Don Juan seemed to be dumbfounded. But then he looked at me and began to laugh uproariously."
                                                                                           Journey to Ixtlan by Carlos Castaneda


A number of us stand huddled together in the still, cold, fall air, surrounding the casket. Our friend, a master schooner builder and winner of many  international schooner races, died suddenly a few days ago. He was a remarkable man and had won many honors in his eighty-plus years. In spite of his many accomplishments, he still lived in his old farm house by the sea and was always up at four milking his cows. His daughter now tells me no matter who has milked them in the past few days, from the barn comes a continuous, mournful dirge.

My husband,* who worked some week-ends on the schooners with him, has spent the last few days, since we heard of his passing, creating a three and half foot, sail-high schooner model. Other boat models line the grave site as well. A scripture is read, several people offer remembrances. The ocean can be heard in the distance. I look up at the tall cathedral pines amidst several white birches. The air is so still not a needle or a leaf flickers.

To my left a woman moves to the grave side. She reads about the intimate knowledge and  partnership this schooner captain has had with the wind. I am amazed at how she has captured the detail of this wonderful man. Her paper flutters. She continues pointing out how his relationship with the wind has helped him win many international racing cups for Nova Scotia.  A loud whooshing sound makes me jump.  Looking up, the trees tops are suddenly churning in all directions. The reader raises her voice. 

The ship models cannot resist. down goes one, then another.  In seconds, the only schooner model left upright is my husband’s -- probably because the sails are made of  chicken wire filled with flowers.  The gusts reach a crescendo. Now even the chicken wire gives way. All the models lay flat. My daughter, husband and I look at each other. Others are glancing around with disbelief on their faces, as well.  I catch my breath. The wind subsides.

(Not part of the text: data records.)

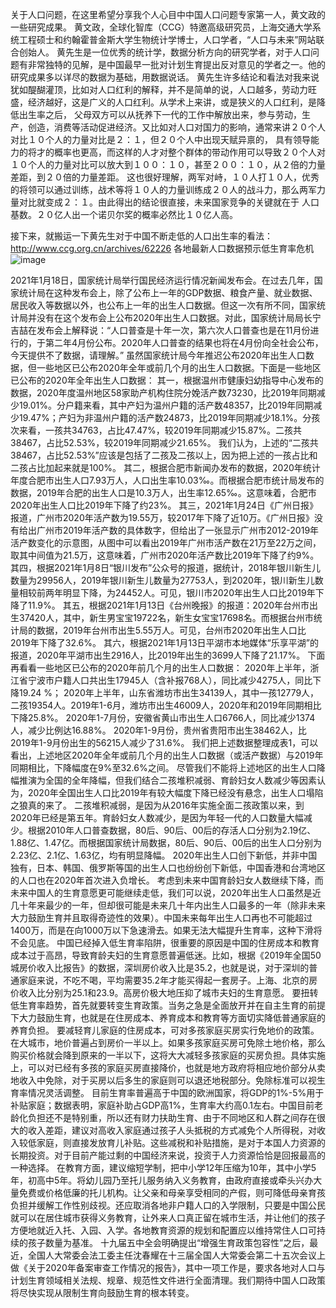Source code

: 关于人口问题，在这里希望分享我个人心目中中国人口问题专家第一人，黄文政的一些研究成果。
黄文政，全球化智库（CCG）特邀高级研究员，上海交通大学系统工程硕士和约翰霍普金斯大学生物统计学博士，人口学者，“人口与未来”网站联合创始人。
黄先生是一位优秀的统计学，数据分析方向的研究学者，对于人口问题有非常独特的见解，是中国最早一批对计划生育提出反对意见的学者之一。他的研究成果多以详尽的数据为基础，用数据说话。
黄先生许多结论和看法对我来说犹如醍醐灌顶，比如对人口红利的解释，并不是简单的说，人口越多，劳动力旺盛，经济越好，这是广义的人口红利。从学术上来讲，或是狭义的人口红利，是降低出生率之后，
父母双方可以从抚养下一代的工作中解放出来，参与劳动，生产，创造，消费等活动促进经济。又比如对人口对国力的影响，通常来讲２０个人对比１０个人的力量对比是２：１，但２０个人中出现天赋异禀的，
具有领导能力的将才的概率也更高，而这样的人才对整个群体的带动作用可以导致２０个人对１０个人的力量对比可以放大到１００：１０，甚至２００：１０，从２倍的力量差距，到２０倍的力量差距。
这也很好理解，两军对峙，１０人打１０人，优秀的将领可以通过训练，战术等将１０人的力量训练成２０人的战斗力，那么两军力量对比就变成２：１。由此得出的结论很直接，未来国家竞争的关键就在于
人口基数。２０亿人出一个诺贝尔奖的概率必然比１０亿人高。

接下来，就搬运一下黄先生对于中国不断走低的人口出生率的看法：http://www.ccg.org.cn/archives/62226
各地最新人口数据预示低生育率危机
![image](https://user-images.githubusercontent.com/31200629/163592950-704f5bb2-a191-47f8-9034-723029fc3a66.png)

2021年1月18日，国家统计局举行国民经济运行情况新闻发布会。在过去几年，国家统计局在这种发布会上，除了公布上一年的GDP数据、粮食产量、就业数据、居民收入等数据以外，也公布上一年的出生人口数据。但这一次有所不同，国家统计局并没有在这个发布会上公布2020年出生人口数据。对此，国家统计局局长宁吉喆在发布会上解释说：“人口普查是十年一次，第六次人口普查也是在11月份进行的，于第二年4月份公布。2020年人口普查的结果也将在4月份向全社会公布，今天提供不了数据，请理解。”
虽然国家统计局今年推迟公布2020年出生人口数据，但一些地区已公布2020年全年或前几个月的出生人口数据。下面是一些地区已公布的2020年全年出生人口数据：
其一，根据温州市健康妇幼指导中心发布的数据，2020年度温州地区58家助产机构住院分娩活产数73230，比2019年同期减少19.01%。分户籍来看，其中产妇为温州户籍的活产数48357，比2019年同期减少19.47%；产妇为非温州户籍的活产数24873，比2019年同期减少18.1%。分孩次来看，一孩共34763，占比47.47%，较2019年同期减少15.87%。二孩共38467，占比52.53%，较2019年同期减少21.65%。
我们认为，上述的“二孩共38467，占比52.53%”应该是包括了二孩及二孩以上，因为把上述的一孩占比和二孩占比加起来就是100%。
其二，根据合肥市新闻办发布的数据，2020年统计年度合肥市出生人口7.93万人，人口出生率10.03‰。而根据合肥市统计局发布的数据，2019年合肥的出生人口是10.3万人，出生率12.65‰。这意味着，合肥市2020年出生人口比2019年下降了约23%。
其三，2021年1月24日《广州日报》报道，广州市2020年活产数为19.55万，较2017年下降了近10万。《广州日报》没有给出广州市2019年活产数的具体数字，但给出了一张显示广州市2012-2019年活产数变化的示意图，从图中可以看出2019年广州市活产数在21万至22万之间，取其中间值为21.5万，这意味着，广州市2020年活产数比2019年下降了约9%。
其四，根据2021年1月8日“银川发布”公众号的报道，据统计，2018年银川新生儿数量为29956人，2019年银川新生儿数量为27753人，到2020年，银川新生儿数量相较前两年明显下降，为24452人。可见，银川市2020年出生人口比2019年下降了11.9%。
其五，根据2021年1月13日《台州晚报》的报道：2020年台州市出生37420人，其中，新生男宝宝19722名，新生女宝宝17698名。而根据台州市统计局的数据，2019年台州市出生5.55万人。可见，台州市2020年出生人口比2019年下降了32.6%。
其六，根据2021年1月13日平湖市本地媒体“乐享平湖”的报道，2020年平湖市出生2916人，比2019年出生的3699人下降了21.17%。
下面再看看一些地区已公布的2020年前几个月的出生人口数据：
2020年上半年，浙江省宁波市户籍人口共出生17945人（含补报768人），同比减少4275人，同比下降19.24 %；
2020年上半年，山东省潍坊市出生34139人，其中一孩12779人，二孩19354人。2019年1-6月，潍坊市出生46009人，2020年和2019年同期相比下降25.8%。
2020年1-7月份，安徽省黄山市出生人口6766人，同比减少1374人，减少比例达16.88%。
2020年1-9月份，贵州省贵阳市出生38462人，比2019年1-9月份出生的56215人减少了31.6%。
我们把上述数据整理成表1，可以看出，上述地区2020年全年或前几个月的出生人口数据（或活产数据）与2019年同期相比，下降幅度在9%至32.6%之间。
尽管我们不能将上述地区的出生人口降幅推演为全国的全年降幅，但我们结合二孩堆积减弱、育龄妇女人数减少等因素认为，2020年全国出生人口比2019年有较大幅度下降已经没有悬念，出生人口塌陷之狼真的来了。
二孩堆积减弱，是因为从2016年实施全面二孩政策以来，到2020年已经是第五年。育龄妇女人数减少，是因为年轻一代的人口数量大幅减少。根据2010年人口普查数据，80后、90后、00后的存活人口分别为2.19亿、1.88亿、1.47亿。而根据国家统计局数据，80后、90后、00后的出生人口分别为2.23亿、2.1亿、1.63亿，均有明显降幅。
2020年出生人口创下新低，并非中国独有，日本、韩国、俄罗斯等国的出生人口也纷纷创下新低，中国香港和台湾地区的人口也在2020年首次进入负增长。
考虑到未来中国育龄妇女人数继续下降，而未来中国人的生育意愿更可能继续走低，我们可以说，2020年出生人口虽然是近几十年来最少的一年，但却很可能是未来几十年内出生人口最多的一年（除非未来大力鼓励生育并且取得奇迹性的效果）。中国未来每年出生人口再也不可能超过1400万，而是在向1000万以下急速滑去。如果无法大幅提升生育率，这种下滑将不会见底。
中国已经掉入低生育率陷阱，很重要的原因是中国的住房成本和教育成本过于高昂，导致育龄夫妇的生育意愿普遍低迷。比如，根据《2019年全国50城房价收入比报告》的数据，深圳房价收入比是35.2，也就是说，对于深圳的普通家庭来说，不吃不喝，平均需要35.2年才能买得起一套房子。上海、北京的房价收入比分别为25.1和23.9。高房价极大地压抑了城市夫妇的生育意愿。
要扭转低生育率趋势，首先就要转变生育政策。当务之急是全面放开并在自主生育的前提下大力鼓励生育，也就是在住房成本、养育成本和教育等方面切实降低普通家庭的养育负担。
要减轻育儿家庭的住房成本，可对多孩家庭买房实行免地价的政策。在大城市，地价普遍占到房价一半以上。如果多孩家庭买房可免除土地价格，那么购买价格就会降到原来的一半以下，这将大大减轻多孩家庭的买房负担。具体实施上，可以对已经有多孩的家庭买房直接降价，也就是地方政府将相应地价部分从卖地收入中免除，对于买房以后多生的家庭则可以退还地税部分。免除标准可以视生育率情况灵活调整。
目前生育率普遍高于中国的欧洲国家，将GDP的1%-5%用于补贴家庭；数据表明，家庭补助占GDP高1%，生育率大约高0.1左右。中国目前老龄化负担还不是特别重，所以还有财力扶助生育、由于不同地区和人群之间存在很大的收入差距，建议对高收入家庭通过孩子人头抵税的方式减免个人所得税，对收入较低家庭，则直接发放育儿补贴。这些减税和补贴措施，是对于本国人力资源的长期投资。对于目前产能过剩的中国经济来说，投资于人力资源恰恰是回报最高的一种选择。
在教育方面，建议缩短学制，把中小学12年压缩为10年，其中小学5年，初高中5年。将幼儿园乃至托儿服务纳入义务教育，由政府直接或牵头兴办大量免费或价格低廉的托儿机构。让父亲和母亲享受相同的产假，则可降低母亲育孩负担并缓解工作性别歧视。还应取消各地非户籍人口的入学限制，只要是中国公民就可以在居住城市获得义务教育，让外来人口真正留在城市生活，并让他们的孩子方便地就近入托、入园、入学。各地教育资源的规划和配置应以维持常住人口可持续的孩子数量为基准。
十九届五中全会明确提出“增强生育政策包容性”之后，最近，全国人大常委会法工委主任沈春耀在十三届全国人大常委会第二十五次会议上做《关于2020年备案审查工作情况的报告》，其中一项工作是，要求各地对人口与计划生育领域相关法规、规章、规范性文件进行全面清理。我们期待中国人口政策将尽快实现从限制生育向鼓励生育的根本转变。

At the reception and like Carlos, I know that “all there is to the wind is hot and cold air.”  However, people cautiously bring up what happened. His daughter brings it up again on the phone several days later. The wind's entrance was perfectly synchronized with the words being read. Not one boat model was left standing, even the one with lead in its keel. And, then the wind left as quickly as it came.

Dare I wonder, was this another honor bestowed on our friend or was this merely coincidence and a remarkable example of synchronicity? Or could it be, don Juan is still laughing?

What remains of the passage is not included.